Amplifying concerns about the Congressman's views were his strong associations with individuals who have made Muslim-bashing their life's work. They helped shape King's views, designed his approach to the hearings (although one member of this group publicly broke with King when he refused to invite him to testify at the hearings he claimed to have inspired and designed) and have helped to promote the effort on their websites or TV and radio programs.
Despite all the build up and fears for the worst, the best King could muster to make his case were the uncle of one of the young Somalis who was recruited from the U.S. to go to Somalia to fight with the group al Shabab against the Ethiopians, who had invaded the country, and the father of the young American who was radicalized leading to his involvement in the terrorist murder of a U.S. soldier in Arkansas. As tragic and condemnable as each of these cases was, they were unrelated anecdotes that failed to make the argument of widespread radicalization and the systematic failure of American Muslims to cooperate with law enforcement.
King's third witness, Arizona doctor, Zuhdi Jasser added nothing of value to the discussion. Jasser heads a group with few members and is best known as a Glenn Beck "long-time good friend." He serves on a number of boards of anti-Muslim propaganda groups and frequently appears on right-wing media outlets as their Muslim voice of choice since he can be counted on to attack Muslim organizations and to claim that Muslim Americans have become hostage of extremist ideologies and will not cooperate with U.S. law enforcement agencies.
The bottom line was that the best King's star witnesses could offer were two personal and tragic anecdotes and an ideological rant from a third.
For their part, Democrats were able to invite Congressman Keith Ellison, the first Muslim American Member of Congress, and Sheriff Lee Baca, the top law enforcement official from Los Angeles County. Ellison gave an emotional defense of the Muslim American community giving examples of Muslims who served the U.S. and specific examples and data demonstrating the community's cooperation with law enforcement agencies.
While Chairman King had based his hearing on the claim that unnamed law enforcement officials had told him that Muslim Americans would not cooperate with security efforts, Baca, the only law enforcement official on the panel, testified that exactly the opposite was true. He praised the community's efforts, turning back every challenge from hostile committee members with specific examples of cooperation.

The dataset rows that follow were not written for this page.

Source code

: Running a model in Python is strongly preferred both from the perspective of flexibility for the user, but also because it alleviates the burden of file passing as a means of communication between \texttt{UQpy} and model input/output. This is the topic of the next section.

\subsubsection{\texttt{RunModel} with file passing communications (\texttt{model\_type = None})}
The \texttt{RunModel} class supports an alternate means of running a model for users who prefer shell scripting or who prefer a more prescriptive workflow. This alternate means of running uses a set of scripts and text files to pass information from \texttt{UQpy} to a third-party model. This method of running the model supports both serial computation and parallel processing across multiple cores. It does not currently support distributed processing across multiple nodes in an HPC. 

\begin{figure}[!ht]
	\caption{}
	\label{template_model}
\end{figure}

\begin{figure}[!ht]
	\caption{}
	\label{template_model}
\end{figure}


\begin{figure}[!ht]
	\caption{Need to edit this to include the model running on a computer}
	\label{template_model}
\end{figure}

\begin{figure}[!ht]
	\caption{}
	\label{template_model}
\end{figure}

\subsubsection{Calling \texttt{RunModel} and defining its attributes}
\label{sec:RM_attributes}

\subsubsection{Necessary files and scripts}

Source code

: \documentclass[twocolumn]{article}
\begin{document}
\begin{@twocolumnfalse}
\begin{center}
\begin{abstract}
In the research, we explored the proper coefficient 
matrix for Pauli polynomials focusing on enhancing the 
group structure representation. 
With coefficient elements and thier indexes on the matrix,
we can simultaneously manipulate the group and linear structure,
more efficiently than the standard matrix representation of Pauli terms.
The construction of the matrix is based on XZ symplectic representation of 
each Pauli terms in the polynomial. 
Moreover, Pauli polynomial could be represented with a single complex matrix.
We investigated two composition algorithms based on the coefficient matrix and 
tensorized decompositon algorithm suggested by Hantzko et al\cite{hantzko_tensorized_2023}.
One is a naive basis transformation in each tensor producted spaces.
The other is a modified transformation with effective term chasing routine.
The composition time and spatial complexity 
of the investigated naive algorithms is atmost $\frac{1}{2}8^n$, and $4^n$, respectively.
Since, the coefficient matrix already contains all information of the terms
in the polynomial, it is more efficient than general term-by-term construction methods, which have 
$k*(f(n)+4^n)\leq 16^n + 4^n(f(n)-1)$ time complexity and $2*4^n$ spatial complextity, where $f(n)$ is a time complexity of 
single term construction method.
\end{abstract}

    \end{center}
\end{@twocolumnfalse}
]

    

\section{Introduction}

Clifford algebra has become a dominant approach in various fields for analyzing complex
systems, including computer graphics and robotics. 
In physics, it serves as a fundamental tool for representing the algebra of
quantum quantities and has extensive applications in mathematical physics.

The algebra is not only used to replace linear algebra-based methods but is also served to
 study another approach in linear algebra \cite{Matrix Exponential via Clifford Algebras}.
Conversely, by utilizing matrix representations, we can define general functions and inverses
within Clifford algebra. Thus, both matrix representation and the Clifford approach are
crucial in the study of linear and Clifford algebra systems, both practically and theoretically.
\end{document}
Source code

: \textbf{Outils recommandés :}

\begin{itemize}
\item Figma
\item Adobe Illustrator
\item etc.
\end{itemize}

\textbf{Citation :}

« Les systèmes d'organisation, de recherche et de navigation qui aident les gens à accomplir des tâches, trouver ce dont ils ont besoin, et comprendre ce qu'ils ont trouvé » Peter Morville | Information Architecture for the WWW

At the end of the session, two observations became painfully clear. The first was that King's effort did little to advance a thoughtful and data-driven discussion about radicalization. What also came through was the deep partisan divide that characterized the committee's work. Democrats berated the Chairman for convening an unbalanced hearing that singled out and threatened to demonize an American religious community. Some Democrats called King's effort "McCarthy-like", while others chided the Chairman for his failure to examine other forms of radicalization and noted the absence of testimony from experts who have studied the phenomena.
For their part, King's colleagues on the Republican side did little more than "circle the wagons" around their leader defending his efforts. They thanked King for holding the hearings, excessively terming the sessions as "historic" and "significant".
The only bright spot of the day came in the immediate aftermath of the hearings when a group of leaders of major U.S. religious communities and organizations came together to announce the formation of "Shoulder to Shoulder" - an interfaith effort to defend American Muslims. The group, which initially and informally came together last fall in the midst of the Park 51 controversy in order to defend Muslims against bigotry, has now formed itself into a permanent organization. Founding members include: the leadership of the National Council of Churches (representing the U.S.'s Protestant churches), heads of five major Jewish communities (Reform, Orthodox, Conservative, Reconstructionist and the Jewish Community Relations Council), representatives from the U.S. Catholic Bishop's Conference, and more.
In the end, the King hearings were a bust - a shameful and wasted exercise. They created fear and hurt among Muslims, provided no useful information for law enforcement, and deepened the partisan divide. They weren't even a good example of "McCarthyism". Instead they were ideological folly - a suborning of an important Committee's resources to serve the Chairman's obsession with America's Muslims, calling into question his ability to provide effective leadership on matters of homeland security.